§ **WORK REQUIRED**:
Could you filter the data below down to the lines that hold the word "tutorial"?
++++
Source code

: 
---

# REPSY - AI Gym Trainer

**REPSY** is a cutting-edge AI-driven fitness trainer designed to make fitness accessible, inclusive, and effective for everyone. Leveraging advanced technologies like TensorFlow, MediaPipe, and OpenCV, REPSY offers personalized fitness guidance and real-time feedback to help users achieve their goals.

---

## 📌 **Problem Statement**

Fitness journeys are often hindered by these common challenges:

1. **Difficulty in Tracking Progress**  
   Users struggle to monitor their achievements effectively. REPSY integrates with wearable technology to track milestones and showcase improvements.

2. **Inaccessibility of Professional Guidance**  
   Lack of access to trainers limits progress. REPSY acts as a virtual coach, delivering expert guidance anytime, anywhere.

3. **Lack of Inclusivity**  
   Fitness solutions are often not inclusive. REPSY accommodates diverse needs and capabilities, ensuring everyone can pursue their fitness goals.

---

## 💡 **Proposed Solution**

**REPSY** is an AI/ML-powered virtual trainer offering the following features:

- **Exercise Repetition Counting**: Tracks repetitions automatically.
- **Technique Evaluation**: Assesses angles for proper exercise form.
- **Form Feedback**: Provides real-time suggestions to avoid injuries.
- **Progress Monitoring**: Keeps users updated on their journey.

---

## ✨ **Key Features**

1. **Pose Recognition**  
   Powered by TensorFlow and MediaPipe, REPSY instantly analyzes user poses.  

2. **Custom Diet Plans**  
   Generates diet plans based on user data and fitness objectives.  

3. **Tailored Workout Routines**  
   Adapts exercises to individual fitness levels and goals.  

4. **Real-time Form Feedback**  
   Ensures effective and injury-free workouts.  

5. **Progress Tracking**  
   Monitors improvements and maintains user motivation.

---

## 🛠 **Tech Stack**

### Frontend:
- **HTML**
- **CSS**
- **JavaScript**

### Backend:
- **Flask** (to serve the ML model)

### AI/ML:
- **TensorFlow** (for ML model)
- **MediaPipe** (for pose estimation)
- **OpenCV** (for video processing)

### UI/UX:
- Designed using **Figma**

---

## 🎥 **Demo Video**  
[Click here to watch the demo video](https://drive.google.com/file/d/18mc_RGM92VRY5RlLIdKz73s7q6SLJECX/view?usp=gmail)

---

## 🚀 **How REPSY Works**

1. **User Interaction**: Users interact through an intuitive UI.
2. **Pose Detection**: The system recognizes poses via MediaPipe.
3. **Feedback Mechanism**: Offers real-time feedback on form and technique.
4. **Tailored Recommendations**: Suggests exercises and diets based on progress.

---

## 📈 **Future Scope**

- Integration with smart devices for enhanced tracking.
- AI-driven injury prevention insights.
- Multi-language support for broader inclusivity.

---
++++
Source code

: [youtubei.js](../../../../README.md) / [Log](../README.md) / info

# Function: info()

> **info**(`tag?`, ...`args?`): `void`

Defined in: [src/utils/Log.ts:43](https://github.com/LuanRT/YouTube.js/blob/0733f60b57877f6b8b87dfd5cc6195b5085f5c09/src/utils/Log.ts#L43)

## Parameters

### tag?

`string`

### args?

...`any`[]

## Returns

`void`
++++
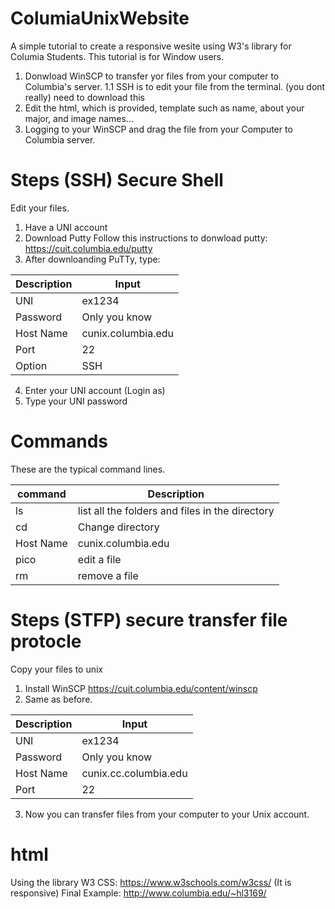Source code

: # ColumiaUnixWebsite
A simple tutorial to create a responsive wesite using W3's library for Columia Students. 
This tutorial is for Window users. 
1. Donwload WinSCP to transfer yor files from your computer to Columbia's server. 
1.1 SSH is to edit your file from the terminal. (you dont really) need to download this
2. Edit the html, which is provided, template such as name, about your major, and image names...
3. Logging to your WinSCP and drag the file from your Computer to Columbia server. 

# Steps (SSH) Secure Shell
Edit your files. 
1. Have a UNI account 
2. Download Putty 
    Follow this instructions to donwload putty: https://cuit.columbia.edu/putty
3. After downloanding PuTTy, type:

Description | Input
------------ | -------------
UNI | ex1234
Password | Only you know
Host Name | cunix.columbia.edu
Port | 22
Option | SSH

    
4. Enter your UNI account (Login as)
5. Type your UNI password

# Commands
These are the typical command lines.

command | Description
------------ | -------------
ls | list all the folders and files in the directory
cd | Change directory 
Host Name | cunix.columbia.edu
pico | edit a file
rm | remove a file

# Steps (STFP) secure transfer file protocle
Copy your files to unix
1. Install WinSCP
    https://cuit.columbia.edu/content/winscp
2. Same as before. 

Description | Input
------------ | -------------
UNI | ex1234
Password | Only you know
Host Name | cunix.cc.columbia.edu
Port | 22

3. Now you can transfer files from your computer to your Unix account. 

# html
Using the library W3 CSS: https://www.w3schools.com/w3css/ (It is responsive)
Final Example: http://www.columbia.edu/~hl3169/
++++
§ **TASK SOLUTION**:
A simple tutorial to create a responsive wesite using W3's library for Columia Students. 
This tutorial is for Window users. 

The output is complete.